Only tip I have is plan for an afternoon with an exacto knife lol darn critters are just a pain to skin!


----------



## OnHoPr (Jul 21, 2013)

Ahhhhh, cleaning squirrels is an "in tune" experience sorta thing to do it fast and efficiently. An ole fox squirrel can be tough to skin, muscle wise.lol I do one of the tail cut pants off methods too. But, I usually leave my squirrels sit in a brown grocery bag for a few days (age) in the fridge before I do them making it a little tougher to do, but can make the meat tenderer. It is easier to do that skinning process just after the kill while they are still warm. There is a big difference between shootin 6 squirrels a year and 25-50-100 squirrels a year. I have seen a couple quick similar methods with the pants method that they step on the (?) tail/pants part and pull the shirt off that is pretty quick. Now, in my waning years if it takes me 10 min to do a squirrel it is fine as I do not shoot that many anymore from the days of having 10 squirrels cleaned, washed, wrapped and in the freezer within an hour with a couple beverage sip breaks. If things look like the meat is ripping along with the skin, use the knife to skin a bit to help the process. Also, its youtube, a lot of times they don't show the mess ups, they are a lot of CUT/EDITS in those vids too.


----------



## bobberbill (Apr 5, 2011)

Take a big baggie. Skin them as soon as they hit the ground. No fleas. Once rigor sets in, it's tough to skin a squirrel.


----------



## milanmark (Apr 10, 2012)

sureshot006 said:


> Only tip I have is plan for an afternoon with an exacto knife lol darn critters are just a pain to skin!


Yeah and I screwed up and shot one too so I had two of them to do! Hands still hurt!


----------



## milanmark (Apr 10, 2012)

bobberbill said:


> Take a big baggie. Skin them as soon as they hit the ground. No fleas. Once rigor sets in, it's tough to skin a squirrel.


Wow! That much easier eh? Worth a try would beat what I was trying to do! Thanks!
I know a deer is much easier to skin warm... I've done that a coupla times and much, much easier!


----------



## multibeard (Mar 3, 2002)

I have not shot a fox squirrel in years. To hard to skin. I only shoot blacks and greys as they are easier to skin.

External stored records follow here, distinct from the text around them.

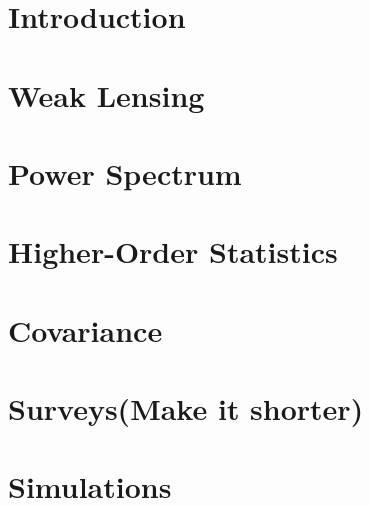 \documentclass[11pt,a4paper]{ipmu}
\begin{document}
\makethesistitle

%     

\tableofcontents  %
\listoffigures    %
\listoftables     %

\chapter{Introduction}


%

%

\chapter{Weak Lensing}


\chapter{Power Spectrum}


\chapter{Higher-Order Statistics}





\chapter{Covariance}


\chapter{Surveys(Make it shorter)}






\chapter{Simulations}

\end{document}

Plus they are way more tender.


----------



## zer0 (Nov 15, 2012)

I think having a substantial sole on your boot/shoe helps with the skinning process. Had a heck of a time skinning one day while wearing crocs, with the tail fur slipping out form under the tread.


----------



## Nostromo (Feb 14, 2012)

I used the step on the tail and pull the back legs up method.

Like Multibeard said greys are a lot easier especially do them while they are still warm if you can.

Tastiest meat in the forest!


----------



## multibeard (Mar 3, 2002)

Nostromo said:


> Tastiest meat in the forest!


YOU got that right!!!!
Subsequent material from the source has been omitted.